Till noon they sat haggling over the boy. At noon, exhausted, each torn between the conviction he’d been swindled and the hope he’d swindled the other, they parted. Grugroul went back to his inn and by evening was on his way south, and Drondlann found another water dish for the bat, cleaned the cages, swept up, and spent most of the afternoon thinking.

The water of the lake was black and very still. No fishermen or boatmen worked out that way. The dealer in curiosities arrived in his donkey-cart, and two servants carried him upstairs. They were getting to the top, only three steps to go, two, one, they were almost there, when in the distance the seventeen horses neighed. Drondlann’s hands clenched behind the servants’ necks and his whole body became tense and hard as he said to himself that he was an idiot, and in that moment between one step and the next he changed the plan that had brought him there.

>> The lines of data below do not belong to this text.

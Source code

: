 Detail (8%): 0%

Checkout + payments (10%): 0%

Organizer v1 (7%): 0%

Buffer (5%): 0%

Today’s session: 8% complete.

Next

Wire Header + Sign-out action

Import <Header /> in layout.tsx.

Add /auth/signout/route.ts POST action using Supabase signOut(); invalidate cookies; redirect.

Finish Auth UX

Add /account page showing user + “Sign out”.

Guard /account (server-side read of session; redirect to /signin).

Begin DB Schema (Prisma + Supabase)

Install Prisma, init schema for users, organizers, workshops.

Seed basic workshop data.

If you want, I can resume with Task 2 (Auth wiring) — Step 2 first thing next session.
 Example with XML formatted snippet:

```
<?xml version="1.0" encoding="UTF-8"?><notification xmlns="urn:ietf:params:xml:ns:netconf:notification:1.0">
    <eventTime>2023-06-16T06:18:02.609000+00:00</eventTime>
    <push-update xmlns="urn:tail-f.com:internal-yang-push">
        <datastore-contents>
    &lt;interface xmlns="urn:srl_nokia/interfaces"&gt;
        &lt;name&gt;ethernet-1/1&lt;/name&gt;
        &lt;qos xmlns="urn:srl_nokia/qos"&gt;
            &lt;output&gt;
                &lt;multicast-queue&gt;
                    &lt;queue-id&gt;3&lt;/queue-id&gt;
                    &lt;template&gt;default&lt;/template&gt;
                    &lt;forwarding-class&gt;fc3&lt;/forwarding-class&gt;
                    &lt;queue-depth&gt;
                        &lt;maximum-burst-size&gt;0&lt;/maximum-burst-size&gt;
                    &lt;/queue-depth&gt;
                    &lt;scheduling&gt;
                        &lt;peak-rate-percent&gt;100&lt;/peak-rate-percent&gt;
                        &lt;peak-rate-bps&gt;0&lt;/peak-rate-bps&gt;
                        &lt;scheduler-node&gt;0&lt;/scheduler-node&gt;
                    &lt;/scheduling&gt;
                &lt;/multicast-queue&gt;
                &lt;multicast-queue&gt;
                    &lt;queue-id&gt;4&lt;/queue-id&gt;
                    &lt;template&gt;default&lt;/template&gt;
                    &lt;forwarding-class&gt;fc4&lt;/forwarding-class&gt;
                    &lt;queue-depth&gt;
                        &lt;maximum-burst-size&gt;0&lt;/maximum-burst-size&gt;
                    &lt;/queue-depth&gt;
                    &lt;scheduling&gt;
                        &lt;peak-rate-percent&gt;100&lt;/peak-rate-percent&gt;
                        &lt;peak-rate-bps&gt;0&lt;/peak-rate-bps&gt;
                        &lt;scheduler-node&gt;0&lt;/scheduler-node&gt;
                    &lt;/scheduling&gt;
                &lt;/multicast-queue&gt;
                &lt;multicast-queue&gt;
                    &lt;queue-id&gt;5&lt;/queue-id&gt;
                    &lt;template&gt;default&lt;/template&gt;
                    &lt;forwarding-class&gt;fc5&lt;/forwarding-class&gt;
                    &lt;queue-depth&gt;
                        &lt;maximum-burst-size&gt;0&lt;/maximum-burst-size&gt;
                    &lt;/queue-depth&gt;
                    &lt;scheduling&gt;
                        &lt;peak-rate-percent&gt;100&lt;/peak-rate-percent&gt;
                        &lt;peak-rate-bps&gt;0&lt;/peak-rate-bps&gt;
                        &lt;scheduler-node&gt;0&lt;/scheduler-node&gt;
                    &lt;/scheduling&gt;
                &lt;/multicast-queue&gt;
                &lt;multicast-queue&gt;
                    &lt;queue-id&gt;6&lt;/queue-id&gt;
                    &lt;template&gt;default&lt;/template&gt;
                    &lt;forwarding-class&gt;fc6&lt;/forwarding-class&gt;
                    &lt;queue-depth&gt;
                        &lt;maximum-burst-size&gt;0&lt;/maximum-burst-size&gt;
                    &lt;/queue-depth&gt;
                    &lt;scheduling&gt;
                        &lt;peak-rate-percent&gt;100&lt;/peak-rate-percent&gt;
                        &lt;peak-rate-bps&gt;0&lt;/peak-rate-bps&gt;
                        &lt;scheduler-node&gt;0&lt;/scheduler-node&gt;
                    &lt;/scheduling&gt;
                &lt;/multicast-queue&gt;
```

“No, I won’t sell him to you,” he said to Master Bramaltariq after describing the boy. “I wouldn’t sell him for all the gold in the world. Never. He’s like my own flesh and blood. I’ve had him by my side since he was born and he’s like my own son now, and I love him as such. I swear by all that’s sacred that it destroys my soul to have to do this. But times are hard, misery is knocking at my door. I’ll rent him to you.”

“What’s that, have to see, how’s that,” muttered the old man, distrustful like all old men.

“I’ll rent him to you,” repeated Drondlann. “You’ll give me money, not to keep him, but to see him. I bring him one day, you watch him dance, I get my money, I take him away. Another day I bring him, you see him dance.”

“Who’ll feed him?” the master interrupted.

Drondlann was not looking at the women reclining on pillows and carpets. He tried to keep his eyes on the face of the old man, and saw him agitated, moving restlessly, his little sharp eyes shifting, his lips half open.

“I will,” he said.

The fat man thought the bargain was good and the dealer a fool. He accepted.

Five times after that the dealer in curiosities came from Eagle Alley to Master Bramaltariq’s stone house on the lake. The first time was at evening. The sky was red, the horses were silent, the water looked still and black as a sheet of cast iron.

“Dance, Tattoot!” he cried.

The dealer knew the boy never repeated the patterns he made with his body; he knew it because he had watched him secretly in the house in Eagle Alley, making him dance once and again. But here, in the stone house on the lake, he did not watch him. He knew that if he himself fell into the trap, he’d lose everything. So the blond boy danced in the high salon and Drondlann kept his eyes on Master Bramaltariq and the women. The plump white women tried to stand up, opened their mouths, wept, moved their heads, stretched out their hands, groaned, screamed. But none of this affected fat Master Bramaltariq: he was rigid, desperate, staring at the boy. His face seemed to swell, the features trembling and melting like those of a corpse hanged a long time ago. And the arms and legs of the boy went on filling the room with flights, ciphers, dreams, memories, guilt, hunger, fever. Two of the women were crawling on the floor, another fell back on the cushions with her eyes closed and her tongue hanging out. Master Bramaltariq was apoplectic. The dealer clapped his hands, motioned to the boy to follow him, and left.